Fiel perde 1 milhão e 200 mil meticais na Igreja Universal

Uma situação invulgar envolvendo fé e finanças está a captar a atenção no Brasil, onde uma ex-fiel da Igreja Universal do Reino de Deus busca na justiça a devolução de uma doação significativa feita à instituição após ganhar na lotaria.

O caso, que envolve um montante de 101 mil reais, está atualmente a ser analisado pelo Superior Tribunal de Justiça (STJ) brasileiro. A mulher alega ter entregue o valor à igreja sob a promessa de que alcançaria prosperidade financeira e familiar. Contudo, arrependida e sem o retorno esperado, decidiu recorrer aos tribunais para reaver o dinheiro.

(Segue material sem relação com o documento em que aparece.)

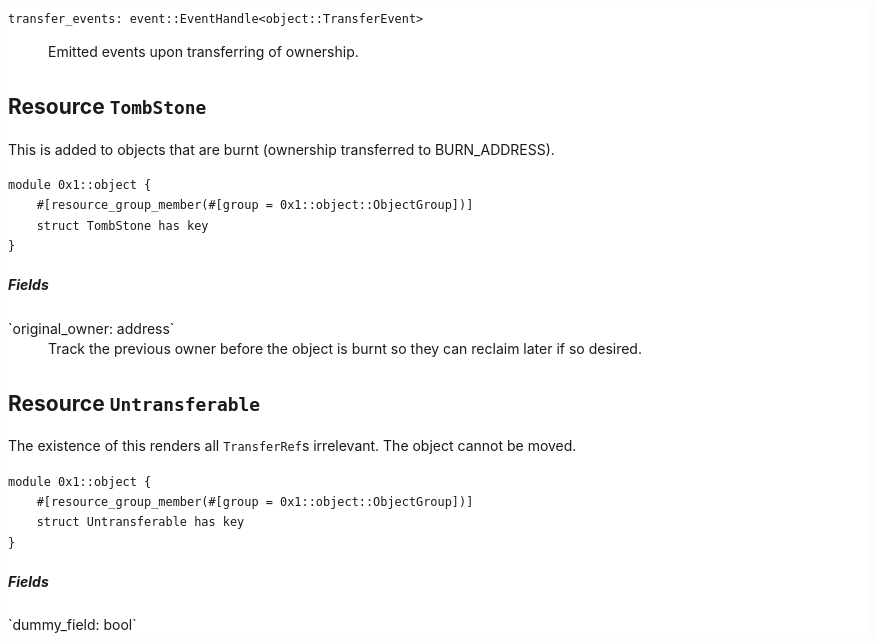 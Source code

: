 `transfer_events: event::EventHandle<object::TransferEvent>`
</dt>
<dd>
 Emitted events upon transferring of ownership.
</dd>
</dl>


<a id="0x1_object_TombStone"></a>

## Resource `TombStone`

This is added to objects that are burnt (ownership transferred to BURN_ADDRESS).


```move
module 0x1::object {
    #[resource_group_member(#[group = 0x1::object::ObjectGroup])]
    struct TombStone has key
}
```


##### Fields


<dl>
<dt>
`original_owner: address`
</dt>
<dd>
 Track the previous owner before the object is burnt so they can reclaim later if so desired.
</dd>
</dl>


<a id="0x1_object_Untransferable"></a>

## Resource `Untransferable`

The existence of this renders all `TransferRef`s irrelevant. The object cannot be moved.


```move
module 0x1::object {
    #[resource_group_member(#[group = 0x1::object::ObjectGroup])]
    struct Untransferable has key
}
```


##### Fields


<dl>
<dt>
`dummy_field: bool`
</dt>
<dd>
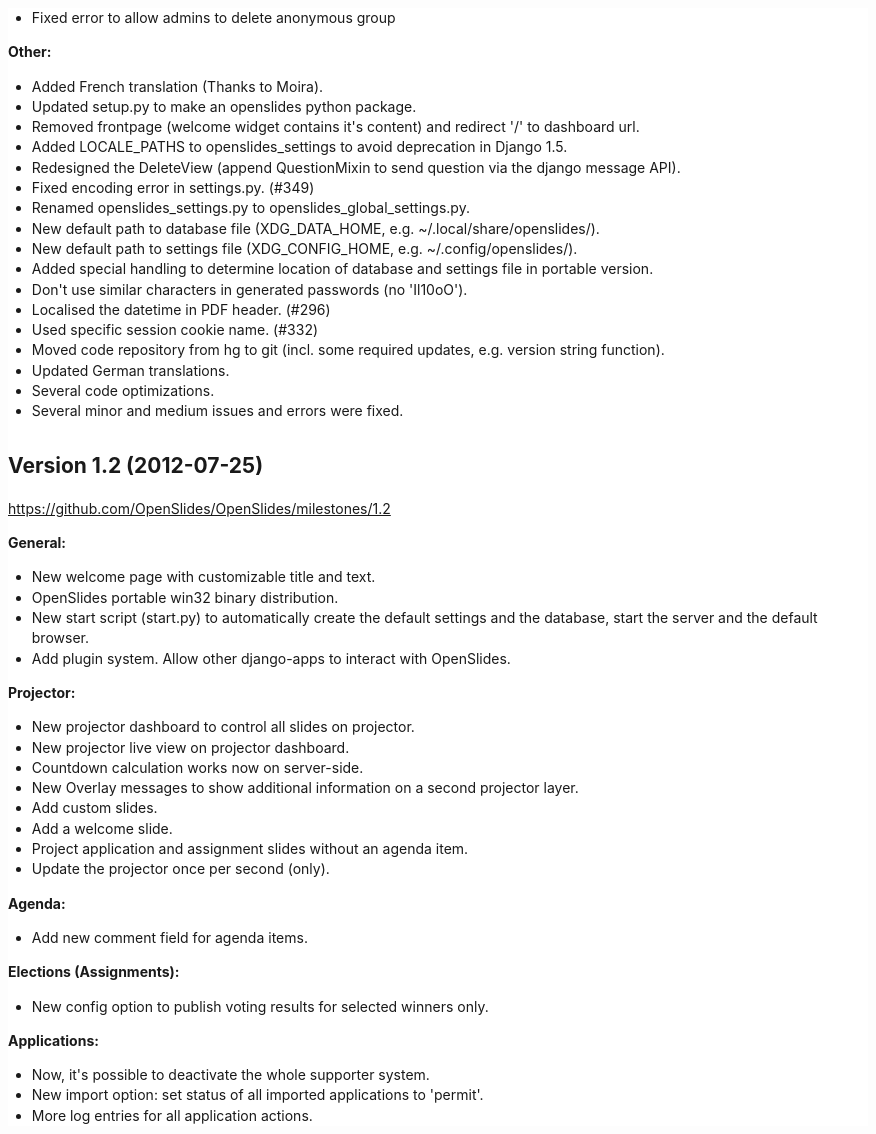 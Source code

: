 - Fixed error to allow admins to delete anonymous group

**Other:**
- Added French translation (Thanks to Moira).
- Updated setup.py to make an openslides python package.
- Removed frontpage (welcome widget contains it's content) and redirect '/' to dashboard url.
- Added LOCALE_PATHS to openslides_settings to avoid deprecation in Django 1.5.
- Redesigned the DeleteView (append QuestionMixin to send question via the django message API).
- Fixed encoding error in settings.py. (#349)
- Renamed openslides_settings.py to openslides_global_settings.py.
- New default path to database file (XDG_DATA_HOME, e.g. ~/.local/share/openslides/).
- New default path to settings file (XDG_CONFIG_HOME, e.g. ~/.config/openslides/).
- Added special handling to determine location of database and settings file in portable version.
- Don't use similar characters in generated passwords (no 'Il10oO').
- Localised the datetime in PDF header. (#296)
- Used specific session cookie name. (#332)
- Moved code repository from hg to git (incl. some required updates, e.g. version string function).
- Updated German translations.
- Several code optimizations.
- Several minor and medium issues and errors were fixed.


## Version 1.2 (2012-07-25)

https://github.com/OpenSlides/OpenSlides/milestones/1.2

**General:**
- New welcome page with customizable title and text.
- OpenSlides portable win32 binary distribution.
- New start script (start.py) to automatically create the default settings and the database, start the server and the default browser.
- Add plugin system. Allow other django-apps to interact with OpenSlides.

**Projector:**
- New projector dashboard to control all slides on projector.
- New projector live view on projector dashboard.
- Countdown calculation works now on server-side.
- New Overlay messages to show additional information on a second projector layer.
- Add custom slides.
- Add a welcome slide.
- Project application and assignment slides without an agenda item.
- Update the projector once per second (only).

**Agenda:**
- Add new comment field for agenda items.

**Elections (Assignments):**
- New config option to publish voting results for selected winners only.

**Applications:**
- Now, it's possible to deactivate the whole supporter system.
- New import option: set status of all imported applications to 'permit'.
- More log entries for all application actions.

Em primeira instância, o Tribunal de Justiça do Distrito Federal e Territórios (TJDFT) acolheu o pedido da dona de casa e ordenou que a instituição religiosa devolvesse os fundos. A Igreja Universal, no entanto, contestou a decisão, apresentando um recurso que foi novamente rejeitado pelo TJDFT, o que levou o processo a subir para o STJ.
No tribunal superior, o ministro relator Ricardo Villas Bôas Cueva já se pronunciou a favor da confirmação da anulação da doação. Contudo, o julgamento foi interrompido em setembro, após um pedido de vista do ministro Moura Ribeiro, e a sua retoma é aguardada com expectativa para a próxima semana.
A mulher, que frequentou a Igreja Universal entre 2006 e 2020, afirmou que a doação foi motivada por ensinamentos de um pastor, que assegurava que contribuições religiosas trariam êxito financeiro, profissional e pessoal.
A defesa da Igreja Universal argumenta que dízimos e ofertas são manifestações de fé e livre vontade, não estando sujeitos às exigências do Código Civil brasileiro sobre escrituras públicas para doações. A instituição insiste que a ex-fiel fez a doação por iniciativa própria.
O desfecho deste julgamento no STJ é crucial, pois poderá estabelecer um precedente importante sobre a validade de doações religiosas em casos de arrependimento. Este processo reacende o debate sobre os limites legais e éticos da fé e das contribuições financeiras em contextos religiosos.